Exercise details >>
Lines from the material below that hold the string "Federal" are what is needed; copy each of them.

┌──

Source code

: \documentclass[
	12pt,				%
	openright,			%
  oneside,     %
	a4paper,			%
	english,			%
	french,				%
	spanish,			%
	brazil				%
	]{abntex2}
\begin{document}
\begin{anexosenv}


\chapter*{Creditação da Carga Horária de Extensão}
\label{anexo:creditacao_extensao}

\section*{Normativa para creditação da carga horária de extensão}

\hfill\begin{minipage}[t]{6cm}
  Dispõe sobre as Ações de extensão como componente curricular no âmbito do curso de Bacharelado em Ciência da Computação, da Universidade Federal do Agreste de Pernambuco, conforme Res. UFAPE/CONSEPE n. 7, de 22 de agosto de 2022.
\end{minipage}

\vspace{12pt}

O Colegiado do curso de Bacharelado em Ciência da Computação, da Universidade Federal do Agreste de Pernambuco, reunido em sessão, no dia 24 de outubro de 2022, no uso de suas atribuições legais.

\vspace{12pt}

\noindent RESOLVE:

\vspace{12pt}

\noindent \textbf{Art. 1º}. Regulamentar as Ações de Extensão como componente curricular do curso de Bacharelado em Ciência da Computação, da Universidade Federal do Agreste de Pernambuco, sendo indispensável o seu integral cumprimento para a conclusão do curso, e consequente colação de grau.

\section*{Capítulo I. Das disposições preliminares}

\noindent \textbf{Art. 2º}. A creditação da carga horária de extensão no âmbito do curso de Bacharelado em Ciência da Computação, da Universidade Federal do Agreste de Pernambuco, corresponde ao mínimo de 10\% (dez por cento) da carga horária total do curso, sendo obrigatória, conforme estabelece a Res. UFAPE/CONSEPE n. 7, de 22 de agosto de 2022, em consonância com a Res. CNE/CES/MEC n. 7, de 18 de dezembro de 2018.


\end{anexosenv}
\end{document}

└──

Result >>
  Dispõe sobre as Ações de extensão como componente curricular no âmbito do curso de Bacharelado em Ciência da Computação, da Universidade Federal do Agreste de Pernambuco, conforme Res. UFAPE/CONSEPE n. 7, de 22 de agosto de 2022.
O Colegiado do curso de Bacharelado em Ciência da Computação, da Universidade Federal do Agreste de Pernambuco, reunido em sessão, no dia 24 de outubro de 2022, no uso de suas atribuições legais.
\noindent \textbf{Art. 1º}. Regulamentar as Ações de Extensão como componente curricular do curso de Bacharelado em Ciência da Computação, da Universidade Federal do Agreste de Pernambuco, sendo indispensável o seu integral cumprimento para a conclusão do curso, e consequente colação de grau.
\noindent \textbf{Art. 2º}. A creditação da carga horária de extensão no âmbito do curso de Bacharelado em Ciência da Computação, da Universidade Federal do Agreste de Pernambuco, corresponde ao mínimo de 10\% (dez por cento) da carga horária total do curso, sendo obrigatória, conforme estabelece a Res. UFAPE/CONSEPE n. 7, de 22 de agosto de 2022, em consonância com a Res. CNE/CES/MEC n. 7, de 18 de dezembro de 2018.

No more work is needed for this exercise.